Go through the data below. List every line that holds the word "still".
______
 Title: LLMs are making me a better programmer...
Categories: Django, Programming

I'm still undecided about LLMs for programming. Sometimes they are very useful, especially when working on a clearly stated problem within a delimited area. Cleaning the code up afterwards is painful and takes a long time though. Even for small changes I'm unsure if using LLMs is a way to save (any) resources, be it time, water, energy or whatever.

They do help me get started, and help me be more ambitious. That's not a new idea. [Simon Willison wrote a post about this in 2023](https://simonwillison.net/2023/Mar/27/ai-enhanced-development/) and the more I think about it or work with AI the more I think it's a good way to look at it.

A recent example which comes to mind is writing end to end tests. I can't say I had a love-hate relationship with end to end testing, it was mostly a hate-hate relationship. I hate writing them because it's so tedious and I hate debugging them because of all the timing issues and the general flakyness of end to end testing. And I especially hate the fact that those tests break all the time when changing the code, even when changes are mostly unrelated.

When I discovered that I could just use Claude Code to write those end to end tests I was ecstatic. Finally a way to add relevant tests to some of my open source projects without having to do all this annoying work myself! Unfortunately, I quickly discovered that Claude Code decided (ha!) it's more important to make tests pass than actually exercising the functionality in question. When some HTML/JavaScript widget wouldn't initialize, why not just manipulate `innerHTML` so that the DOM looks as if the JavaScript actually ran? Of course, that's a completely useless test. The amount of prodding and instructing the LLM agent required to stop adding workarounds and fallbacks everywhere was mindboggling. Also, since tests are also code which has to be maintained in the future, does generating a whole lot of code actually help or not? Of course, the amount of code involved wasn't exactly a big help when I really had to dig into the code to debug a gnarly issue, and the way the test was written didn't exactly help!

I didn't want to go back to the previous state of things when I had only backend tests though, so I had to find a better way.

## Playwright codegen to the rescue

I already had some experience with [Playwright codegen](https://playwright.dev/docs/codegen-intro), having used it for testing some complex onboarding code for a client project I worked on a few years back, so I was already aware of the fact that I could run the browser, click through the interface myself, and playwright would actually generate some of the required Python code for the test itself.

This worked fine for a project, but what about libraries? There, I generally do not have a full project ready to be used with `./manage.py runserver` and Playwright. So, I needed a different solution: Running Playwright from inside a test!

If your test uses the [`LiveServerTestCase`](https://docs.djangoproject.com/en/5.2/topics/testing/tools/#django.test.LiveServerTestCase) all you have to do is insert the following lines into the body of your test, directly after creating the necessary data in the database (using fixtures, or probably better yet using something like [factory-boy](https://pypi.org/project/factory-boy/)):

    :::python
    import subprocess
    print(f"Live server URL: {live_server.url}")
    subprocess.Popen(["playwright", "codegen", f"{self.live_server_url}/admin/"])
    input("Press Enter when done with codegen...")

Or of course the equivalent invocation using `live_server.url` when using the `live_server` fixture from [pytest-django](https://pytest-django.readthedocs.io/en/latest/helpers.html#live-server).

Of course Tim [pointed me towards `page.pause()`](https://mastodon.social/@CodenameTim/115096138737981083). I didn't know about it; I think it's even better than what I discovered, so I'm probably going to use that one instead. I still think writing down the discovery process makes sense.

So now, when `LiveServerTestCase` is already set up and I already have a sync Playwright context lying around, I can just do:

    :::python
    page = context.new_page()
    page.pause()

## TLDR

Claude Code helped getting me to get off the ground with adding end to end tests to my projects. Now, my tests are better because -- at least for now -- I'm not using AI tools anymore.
______
Completed task
I'm still undecided about LLMs for programming. Sometimes they are very useful, especially when working on a clearly stated problem within a delimited area. Cleaning the code up afterwards is painful and takes a long time though. Even for small changes I'm unsure if using LLMs is a way to save (any) resources, be it time, water, energy or whatever.
Of course Tim [pointed me towards `page.pause()`](https://mastodon.social/@CodenameTim/115096138737981083). I didn't know about it; I think it's even better than what I discovered, so I'm probably going to use that one instead. I still think writing down the discovery process makes sense.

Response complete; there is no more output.